> What the task asks: Please set down each entry exactly, omitting any picture it holds.

> Input material:
========

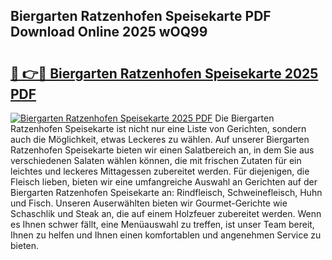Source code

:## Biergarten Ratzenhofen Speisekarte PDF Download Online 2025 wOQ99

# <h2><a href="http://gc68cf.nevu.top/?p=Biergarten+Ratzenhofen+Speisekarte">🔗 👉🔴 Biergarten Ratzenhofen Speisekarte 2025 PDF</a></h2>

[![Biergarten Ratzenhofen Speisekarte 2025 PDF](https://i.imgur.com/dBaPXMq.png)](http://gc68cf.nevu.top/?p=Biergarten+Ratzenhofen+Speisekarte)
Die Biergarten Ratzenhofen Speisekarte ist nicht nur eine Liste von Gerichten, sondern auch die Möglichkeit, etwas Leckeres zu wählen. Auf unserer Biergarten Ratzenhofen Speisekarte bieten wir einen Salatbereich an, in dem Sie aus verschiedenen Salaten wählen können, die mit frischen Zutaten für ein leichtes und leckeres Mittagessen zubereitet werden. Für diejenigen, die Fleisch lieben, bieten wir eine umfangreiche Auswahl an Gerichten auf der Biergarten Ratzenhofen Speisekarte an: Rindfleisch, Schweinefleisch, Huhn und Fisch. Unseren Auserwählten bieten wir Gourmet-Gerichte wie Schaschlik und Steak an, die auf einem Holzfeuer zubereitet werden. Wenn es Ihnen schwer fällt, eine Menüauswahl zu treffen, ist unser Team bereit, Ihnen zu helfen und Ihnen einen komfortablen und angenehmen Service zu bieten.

========

> Exercise response:
Source code

:## Biergarten Ratzenhofen Speisekarte PDF Download Online 2025 wOQ99

# <h2><a href="http://gc68cf.nevu.top/?p=Biergarten+Ratzenhofen+Speisekarte">🔗 👉🔴 Biergarten Ratzenhofen Speisekarte 2025 PDF</a></h2>

[![Biergarten Ratzenhofen Speisekarte 2025 PDF](https://i.imgur.com/dBaPXMq.png)](http://gc68cf.nevu.top/?p=Biergarten+Ratzenhofen+Speisekarte)
Die Biergarten Ratzenhofen Speisekarte ist nicht nur eine Liste von Gerichten, sondern auch die Möglichkeit, etwas Leckeres zu wählen. Auf unserer Biergarten Ratzenhofen Speisekarte bieten wir einen Salatbereich an, in dem Sie aus verschiedenen Salaten wählen können, die mit frischen Zutaten für ein leichtes und leckeres Mittagessen zubereitet werden. Für diejenigen, die Fleisch lieben, bieten wir eine umfangreiche Auswahl an Gerichten auf der Biergarten Ratzenhofen Speisekarte an: Rindfleisch, Schweinefleisch, Huhn und Fisch. Unseren Auserwählten bieten wir Gourmet-Gerichte wie Schaschlik und Steak an, die auf einem Holzfeuer zubereitet werden. Wenn es Ihnen schwer fällt, eine Menüauswahl zu treffen, ist unser Team bereit, Ihnen zu helfen und Ihnen einen komfortablen und angenehmen Service zu bieten.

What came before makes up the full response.